Quantas noites sua mente foi um labirinto de facas,  

até que o cansaço lhe devorasse as pupilas  

e você dormisse como quem desmaia?  

 

A ruminação é um círculo sem saída,  

o cérebro mastigando o mesmo veneno,  

enquanto o corpo, animal sábio e programado,  

pede hibernação 

                      [ fuga ou cura?]

 

Quantas vezes você se observou de longe,  

como quem lê um livro maçante,  

e desejou rasgar as páginas,  

reescrever a personagem principal?  

O desejo de não ser é mais antigo que você.

É a sombra que insiste em ser vista, mas que transformamos em casa

 

E o subsolo até que é confortável...

Mas às vezes a asfixia vem de dentro. 

Se tornando uma repetição de um circuito fechado.

 E de repente meu cérebro se tornou um museu de hábitos fossilizados.

Até meu organismo sabe que a letargia prolongada é um suicídio a prestações 

 

 Um estalo e você acorda da hipinose que você mesmo adentrou... 

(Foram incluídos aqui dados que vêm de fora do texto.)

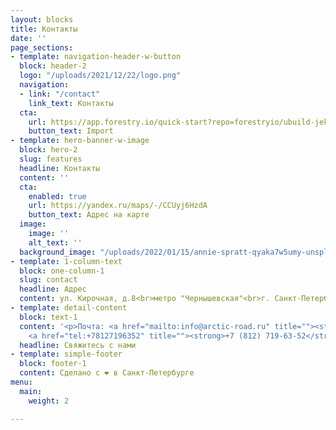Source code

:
 ```yaml
---
layout: blocks
title: Контакты
date: ''
page_sections:
- template: navigation-header-w-button
  block: header-2
  logo: "/uploads/2021/12/22/logo.png"
  navigation:
  - link: "/contact"
    link_text: Контакты
  cta:
    url: https://app.forestry.io/quick-start?repo=forestryio/ubuild-jekyll&provider=github&engine=jekyll
    button_text: Import
- template: hero-banner-w-image
  block: hero-2
  slug: features
  headline: Контакты
  content: ''
  cta:
    enabled: true
    url: https://yandex.ru/maps/-/CCUyj6HzdA
    button_text: Адрес на карте
  image:
    image: ''
    alt_text: ''
  background_image: "/uploads/2022/01/15/annie-spratt-qyaka7w5umy-unsplash.jpg"
- template: 1-column-text
  block: one-column-1
  slug: contact
  headline: Адрес
  content: ул. Кирочная, д.8<br>метро "Чернышевская"<br>г. Санкт-Петербург
- template: detail-content
  block: text-1
  content: '<p>Почта: <a href="mailto:info@arctic-road.ru" title=""><strong>info@arctic-road.ru</strong></a></p><p>Телефон:
    <a href="tel:+78127196352" title=""><strong>+7 (812) 719-63-52</strong></a></p>'
  headline: Свяжитесь с нами
- template: simple-footer
  block: footer-1
  content: Сделано с ❤️ в Санкт-Петербурге
menu:
  main:
    weight: 2

---
```

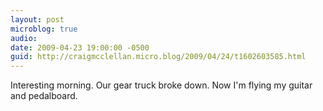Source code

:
 ```yaml
---
layout: post
microblog: true
audio: 
date: 2009-04-23 19:00:00 -0500
guid: http://craigmcclellan.micro.blog/2009/04/24/t1602603585.html
---
```

Interesting morning. Our gear truck broke down. Now I'm flying my guitar and pedalboard.
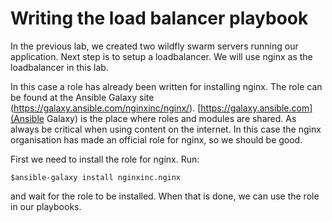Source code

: # Writing the load balancer playbook

In the previous lab, we created two wildfly swarm servers running our application. Next step is to setup a loadbalancer. We will use nginx as the loadbalancer in this lab.

In this case a role has already been written for installing nginx. The role can be found at the Ansible Galaxy site (https://galaxy.ansible.com/nginxinc/nginx/). [https://galaxy.ansible.com](Ansible Galaxy) is the place where roles and modules are shared. As always be critical when using content on the internet. In this case the nginx organisation has made an official role for nginx, so we should be good.

First we need to install the role for nginx. Run:

```
$ansible-galaxy install nginxinc.nginx
```

and wait for the role to be installed. When that is done, we can use the role in our playbooks.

E percebe que o desespero também cansa.  

A inércia também dói.  

E há uma vida lá fora  

que não pede permissão para existir,  

apenas avisa...   

               [Eu sigo, com ou sem você.]

 

Você se levanta.  

Não como heroína, não como fênix  

                   [Aquele velho caso bem clichê]

apenas como quem lembra, de repente,  

que também é terra fértil, precisa de sol,  

não da sua própria tempestade.  

 

E o segredo não é parar de pensar.  

É aprender a não obedecer  

a todos os pensamentos. 

 

Você, enfim respira.  

O dia é novo.  

E o tempo não espera ninguém,  

mas também não cobra dívidas de quem resolve enfim voltar a caminhar.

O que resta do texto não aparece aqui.